La questione di legittimità costituzionale
Il Presidente del Consiglio dei ministri ha impugnato gli artt. 1 e 3 della legge reg. Sardegna n. 9 del 2022, in riferimento, tra gli altri, agli artt. 3, 51 e 97 della Costituzione e allo statuto speciale, per violazione del principio di accesso ai pubblici uffici in condizioni di eguaglianza.
La decisione della Corte
La Corte ha dichiarato l’illegittimità costituzionale degli artt. 1 e 3 della legge reg. Sardegna n. 9 del 2022. Ha rilevato che la norma violava il principio di accesso in condizioni di eguaglianza agli uffici pubblici (artt. 3 e 51 Cost.), perché sottoponeva alla stessa disciplina possessori di titoli di valenza oggettivamente diversa, iscrivendo nell’albo regionale sia chi aveva superato il corso-concorso nazionale, sia chi ne era privo. Ha inoltre ricordato che lo Stato aveva già previsto procedure semplificate per fronteggiare le carenze di organico. Le restanti censure sono rimaste assorbite.
Il principio
L’accesso ai pubblici uffici deve avvenire in condizioni di eguaglianza e per concorso. Una Regione non può aprire un canale parallelo che iscriva all’albo dei segretari comunali chi non ha superato il concorso nazionale, equiparando titoli di valore diverso e violando gli artt. 3, 51 e 97 della Costituzione.
Domande e risposte
Chi è il segretario comunale?
È il funzionario di vertice che assiste il Comune nello svolgimento delle attività amministrative e di legalità. Vi si accede tramite concorso nazionale e iscrizione in un apposito albo.

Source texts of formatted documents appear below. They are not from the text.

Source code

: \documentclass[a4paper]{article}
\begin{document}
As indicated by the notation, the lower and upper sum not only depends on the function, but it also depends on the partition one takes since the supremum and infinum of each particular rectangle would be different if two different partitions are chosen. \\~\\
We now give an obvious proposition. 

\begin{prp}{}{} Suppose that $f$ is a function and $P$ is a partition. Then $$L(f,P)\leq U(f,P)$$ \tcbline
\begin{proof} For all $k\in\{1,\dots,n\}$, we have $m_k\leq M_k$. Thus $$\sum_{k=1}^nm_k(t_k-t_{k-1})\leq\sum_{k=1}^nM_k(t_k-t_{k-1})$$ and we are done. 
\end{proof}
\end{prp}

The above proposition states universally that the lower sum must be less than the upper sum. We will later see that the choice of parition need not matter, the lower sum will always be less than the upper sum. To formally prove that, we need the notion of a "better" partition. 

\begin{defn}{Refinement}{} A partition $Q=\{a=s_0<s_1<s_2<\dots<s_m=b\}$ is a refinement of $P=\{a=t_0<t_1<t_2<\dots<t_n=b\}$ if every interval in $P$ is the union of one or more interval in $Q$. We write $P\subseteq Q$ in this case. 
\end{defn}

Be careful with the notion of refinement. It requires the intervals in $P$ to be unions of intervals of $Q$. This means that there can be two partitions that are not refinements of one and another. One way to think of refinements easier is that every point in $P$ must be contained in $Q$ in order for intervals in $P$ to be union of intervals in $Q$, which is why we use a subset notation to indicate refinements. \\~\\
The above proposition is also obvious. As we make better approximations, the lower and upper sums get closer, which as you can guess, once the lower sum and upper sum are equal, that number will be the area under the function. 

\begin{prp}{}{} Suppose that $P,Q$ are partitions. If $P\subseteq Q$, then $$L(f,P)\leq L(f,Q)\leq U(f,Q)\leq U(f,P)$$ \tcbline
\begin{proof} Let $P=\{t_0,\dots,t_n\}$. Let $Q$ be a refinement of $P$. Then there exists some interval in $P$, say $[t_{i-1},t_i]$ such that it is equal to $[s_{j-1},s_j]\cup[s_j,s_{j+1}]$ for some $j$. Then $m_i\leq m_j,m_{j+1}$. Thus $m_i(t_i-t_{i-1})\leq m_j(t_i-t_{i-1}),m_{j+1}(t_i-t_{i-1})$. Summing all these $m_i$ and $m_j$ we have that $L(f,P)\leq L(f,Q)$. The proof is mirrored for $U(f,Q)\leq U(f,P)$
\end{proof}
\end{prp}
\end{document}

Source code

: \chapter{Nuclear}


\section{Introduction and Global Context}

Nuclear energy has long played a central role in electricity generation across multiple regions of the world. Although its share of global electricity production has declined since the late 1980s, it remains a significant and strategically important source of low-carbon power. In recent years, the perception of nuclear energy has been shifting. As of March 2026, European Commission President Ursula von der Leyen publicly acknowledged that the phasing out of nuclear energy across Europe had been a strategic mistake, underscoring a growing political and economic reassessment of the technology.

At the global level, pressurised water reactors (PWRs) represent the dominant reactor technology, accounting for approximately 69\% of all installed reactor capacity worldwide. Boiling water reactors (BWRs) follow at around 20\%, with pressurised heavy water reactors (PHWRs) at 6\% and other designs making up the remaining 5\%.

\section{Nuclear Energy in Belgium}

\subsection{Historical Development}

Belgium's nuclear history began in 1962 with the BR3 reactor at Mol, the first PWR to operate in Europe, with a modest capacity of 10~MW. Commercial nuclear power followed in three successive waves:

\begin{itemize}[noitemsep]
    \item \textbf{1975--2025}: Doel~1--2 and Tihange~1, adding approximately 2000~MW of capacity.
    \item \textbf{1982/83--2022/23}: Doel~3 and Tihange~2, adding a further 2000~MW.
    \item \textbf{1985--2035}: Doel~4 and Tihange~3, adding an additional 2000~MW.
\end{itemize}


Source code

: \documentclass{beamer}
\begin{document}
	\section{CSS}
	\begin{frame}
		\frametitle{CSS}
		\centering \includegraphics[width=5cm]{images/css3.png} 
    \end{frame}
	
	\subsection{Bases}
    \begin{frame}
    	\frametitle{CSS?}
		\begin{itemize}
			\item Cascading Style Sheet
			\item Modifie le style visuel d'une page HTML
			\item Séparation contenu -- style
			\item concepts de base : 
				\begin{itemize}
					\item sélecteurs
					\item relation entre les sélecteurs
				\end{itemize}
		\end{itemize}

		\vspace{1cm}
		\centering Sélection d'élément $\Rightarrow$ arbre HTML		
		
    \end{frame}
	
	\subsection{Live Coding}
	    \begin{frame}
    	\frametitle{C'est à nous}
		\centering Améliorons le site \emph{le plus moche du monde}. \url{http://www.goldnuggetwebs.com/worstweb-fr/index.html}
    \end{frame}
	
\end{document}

Perché la norma sarda è stata annullata?
Perché iscriveva all’albo regionale anche chi non aveva superato il concorso nazionale, creando una disparità tra titoli di valore diverso e un canale di reclutamento parallelo non consentito.

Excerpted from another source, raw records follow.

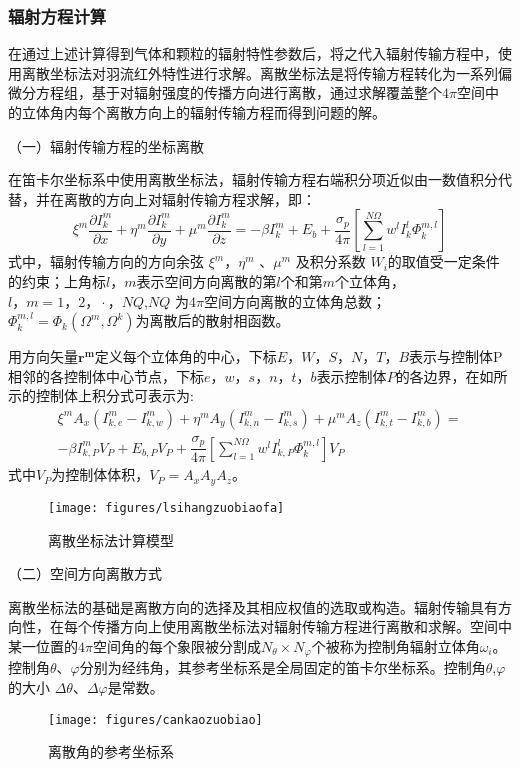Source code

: \subsubsection{辐射方程计算}
在通过上述计算得到气体和颗粒的辐射特性参数后，将之代入辐射传输方程中，使用离散坐标法对羽流红外特性进行求解。离散坐标法是将传输方程转化为一系列偏微分方程组，基于对辐射强度的传播方向进行离散，通过求解覆盖整个$4\pi$空间中的立体角内每个离散方向上的辐射传输方程而得到问题的解。

（一）辐射传输方程的坐标离散

在笛卡尔坐标系中使用离散坐标法，辐射传输方程右端积分项近似由一数值积分代替，并在离散的方向上对辐射传输方程求解，即：
\begin{equation}
{\xi ^m}\frac{{\partial I_k^m}}{{\partial x}} + {\eta ^m}\frac{{\partial I_k^m}}{{\partial y}} + {\mu ^m}\frac{{\partial I_k^m}}{{\partial z}} =  - \beta I_k^m + {E_b} + \frac{{{\sigma _p}}}{{4\pi }}[\sum\limits_{l = 1}^{N\Omega } {{w^l}I_k^l\Phi _k^{m,l}} ]
\end{equation}
式中，辐射传输方向的方向余弦 $\xi ^m$，$\eta ^m$ 、$\mu ^m$ 及积分系数 $W_i$的取值受一定条件的约束；上角标$l\text{，}m$表示空间方向离散的第$l$个和第$m$个立体角，$l\text{，}m=1\text{，}2\text{，}\cdot\text{，} NQ$,$NQ$ 为$4\pi$空间方向离散的立体角总数； $\Phi _k^{m,l} = {\Phi _k}({\Omega ^m},{\Omega ^k})$为离散后的散射相函数。

用方向矢量$\mathbf{r^m}$定义每个立体角的中心，下标$E\text{，}W\text{，}S\text{，}N\text{，}T\text{，}B$表示与控制体P相邻的各控制体中心节点，下标$e$，$w$，$s$，$n$，$t$，$b$表示控制体$P$的各边界，在如所示的控制体上积分式可表示为:
\begin{equation}
\begin{array}{l}
{\xi ^m}{A_x}(I_{k,e}^m - I_{k,w}^m) + {\eta ^m}{A_y}(I_{k,n}^m - I_{k,s}^m) + {\mu ^m}{A_z}(I_{k,t}^m - I_{k,b}^m) = \\
- \beta I_{k,P}^m{V_P} + {E_{b,P}}{V_P} + \dfrac{{{\sigma _p}}}{{4\pi }}[\sum\limits_{l = 1}^{N\Omega } {{w^l}I_{k,P}^l\Phi _k^{m,l}} ]{V_P} \label{eq:kongzhitijifeng}
\end{array}
\end{equation}
式中$V_P$为控制体体积，$V_P=A_xA_yA_z$。
\begin{figure}[htbp]
	\centering
	\texttt{[image: figures/lsihangzuobiaofa]}
	\caption{离散坐标法计算模型}
	\label{fig:lsihangzuobiaofa}
\end{figure}
（二）空间方向离散方式

离散坐标法的基础是离散方向的选择及其相应权值的选取或构造。辐射传输具有方向性，在每个传播方向上使用离散坐标法对辐射传输方程进行离散和求解。空间中某一位置的$4\pi$空间角的每个象限被分割成$N_\theta \times N_\varphi$个被称为控制角辐射立体角$\omega_i$。控制角$\theta$、$\varphi$分别为经纬角，其参考坐标系是全局固定的笛卡尔坐标系。控制角$\theta$,$\varphi$的大小 $\Delta\theta$、$\Delta\varphi$是常数。
\begin{figure}[htbp]
	\centering
	\texttt{[image: figures/cankaozuobiao]}
	\caption{离散角的参考坐标系}
	\label{fig:cankaozuobiao}
\end{figure}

Cosa dice l’art. 51 della Costituzione?
Garantisce a tutti i cittadini l’accesso ai pubblici uffici e alle cariche elettive in condizioni di eguaglianza, secondo i requisiti stabiliti dalla legge.
Come si possono allora coprire le carenze di organico?
La Corte ha ricordato che lo Stato ha già previsto procedure semplificate di svolgimento del concorso nazionale per segretari, idonee a fronteggiare le carenze senza derogare al principio del concorso.
Norme collegate
- Art. 3 della Costituzione – principio di eguaglianza, fondamento della decisione.
- Art. 51 della Costituzione – accesso ai pubblici uffici in condizioni di eguaglianza.
- Art. 97 della Costituzione – accesso per concorso e buon andamento dell’amministrazione.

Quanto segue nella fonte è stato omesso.